November 6, 2014 | Tia Miceli

Neutrinos change their flavor just as chameleons can change color. The observer needs to make sure their instruments are prepared to detect these changing beasts.

We don’t know much about neutrinos, but what we do know points to renegade particles that, despite their prevalence, are hard to pin down. Here are, in a nutshell, nine neutrino nuggets that scientists have figured out so far.

1.Neutrinos are super abundant. The shining sun sends 65 billion neutrinos per second per square centimeter to Earth. Neutrinos are the second most abundant particle in the universe. If we were to take a snapshot, we’d see that every cubic centimeter has approximately 1,000 photons and 300 neutrinos.

2.Neutrinos are almost massless. No one yet knows the mass of neutrinos, but it is at least a million times less massive than the lightest particle we know, the electron. We do know that each is so lightweight and so abundant that the total mass of all neutrinos in the universe is estimated to be equal to the total mass of all of the visible stars.

3.Neutrinos are perfect probes for the weak force. All other fundamental particles interact through the strong, electromagnetic or weak force or through some combination of the three. Neutrinos are the only particles that interact solely though the weak force. This makes neutrinos important for nailing down the details of the weak force.

4.Neutrinos are really hard to detect. On average, only one neutrino from the sun will interact with a person’s body during his or her lifetime. Since neutrino interactions are so rare, neutrino detectors must be huge. Super Kamiokande in Japan is as tall as Wilson Hall and holds 50,000 tons of ultrapure water. IceCube is buried between 1.5 and 2.5 kilometers under pure and clear ice in Antarctica, instrumenting a full cubic kilometer of ice.

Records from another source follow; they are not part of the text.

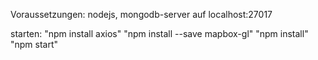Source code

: 

Voraussetzungen:
nodejs,
mongodb-server auf localhost:27017

starten:
"npm install axios"
"npm install --save mapbox-gl"
"npm install"
"npm start"
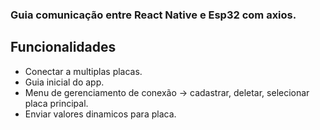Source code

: ### Guia comunicação entre React Native e Esp32 com axios.

## Funcionalidades

- Conectar a multiplas placas.
- Guia inicial do app.
- Menu de gerenciamento de conexão -> cadastrar, deletar, selecionar placa principal.
- Enviar valores dinamicos para placa.
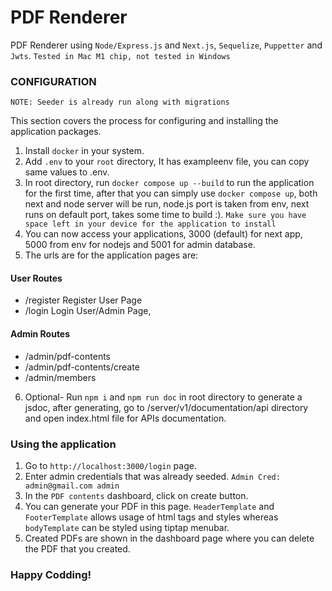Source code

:<!-- Use cmd+shift+v in macOS or ctrl+alt+v on windows to open as a preview -->
# PDF Renderer
PDF Renderer using `Node/Express.js` and `Next.js`, `Sequelize`, `Puppetter` and `Jwts`.
`Tested in Mac M1 chip, not tested in Windows`

### CONFIGURATION

`NOTE: Seeder is already run along with migrations`

This section covers the process for configuring and installing the application packages.

1. Install `docker` in your system.
2. Add `.env` to your `root` directory, It has exampleenv file, you can copy same values to .env.
3. In root directory, run `docker compose up --build` to run the application for the first time, after that you can simply use `docker compose up`, both next and node server will be run, node.js port is taken from env, next runs on default port, takes some time to build :). `Make sure you have space left in your device for the application to install`
4. You can now access your applications, 3000 (default) for next app, 5000 from env for nodejs and 5001 for admin database.
5. The urls are for the application pages are:
#### User Routes
- /register Register User Page
- /login Login User/Admin Page,
#### Admin Routes
- /admin/pdf-contents
- /admin/pdf-contents/create
- /admin/members
6. Optional- Run `npm i` and `npm run doc` in root directory to generate a jsdoc, after generating, go to /server/v1/documentation/api directory and open index.html file for APIs documentation.

### Using the application
1. Go to `http://localhost:3000/login` page.
2. Enter admin credentials that was already seeded.
`Admin Cred: admin@gmail.com admin`
3. In the `PDF contents` dashboard, click on create button.
4. You can generate your PDF in this page. `HeaderTemplate` and `FooterTemplate` allows usage of html tags and styles whereas `bodyTemplate` can be styled using tiptap menubar.
5. Created PDFs are shown in the dashboard page where you can delete the PDF that you created.

### Happy Codding!


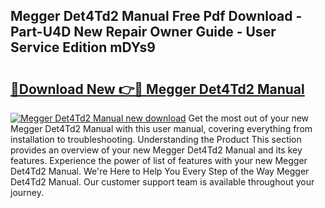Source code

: ## Megger Det4Td2 Manual Free Pdf Download - Part-U4D New Repair Owner Guide - User Service Edition mDYs9

# <h2><a href="http://cf10226.oget.top/?id=Megger+Det4Td2+Manual">🔗Download New 👉🔴 Megger Det4Td2 Manual</a></h2>

[![Megger Det4Td2 Manual new download](https://i.imgur.com/5g1atiW.png)](http://cf10226.oget.top/?id=Megger+Det4Td2+Manual)
Get the most out of your new Megger Det4Td2 Manual with this user manual, covering everything from installation to troubleshooting. Understanding the Product This section provides an overview of your new Megger Det4Td2 Manual and its key features. Experience the power of list of features with your new Megger Det4Td2 Manual. We're Here to Help You Every Step of the Way Megger Det4Td2 Manual. Our customer support team is available throughout your journey.
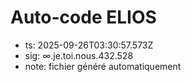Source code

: # Auto-code ELIOS
- ts: 2025-09-26T03:30:57.573Z
- sig: ∞.je.toi.nous.432.528
- note: fichier généré automatiquement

5.Neutrinos are like chameleons. There are three flavors of neutrinos: electron, muon and tau. As a neutrino travels along, it may switch back and forth between the flavors. These flavor “oscillations” confounded physicists for decades.

6.Neutrinos of electron flavor linger around electrons. When neutrinos travel through matter, they see dense clouds of electrons. Electron neutrinos will have trouble traversing these dense clouds, effectively slowing down while muon and tau flavors travel through unimpeded. The NOvA experiment is using this phenomenon to deduce more information about the neutrino masses.

7.Neutrinos let us see inside the sun. The light that reaches Earth takes 10,000 to 100,000 years to escape the thick plasma of the sun’s core. When light reaches the solar surface, it freely streams through open space to our planet in only 8 minutes. Neutrinos provide us a penetrating view into the core, where nuclear fusion powers the sun. They take only 3.2 seconds to escape to the solar surface and 8 minutes to reach Earth.

8.Neutrinos may have altered the course of the universe. Why is everything in the universe made predominantly of matter and not antimatter? Cosmologists think that at the start of the universe there were equal parts of matter and antimatter. Neutrino interactions may have tipped this delicate balance, enabling the formation of galaxies, stars and planets like our own Earth.

9.Neutrinos dissipate more than 99 percent of a supernova’s energy. Certain types of stellar explosions lose nearly all of their energy through neutrinos. These “core collapse” supernovae end as either a black hole or a neutron star. Neutrinos are used to understand how supernovae explode and tell us more about other astronomical objects like active galactic nuclei.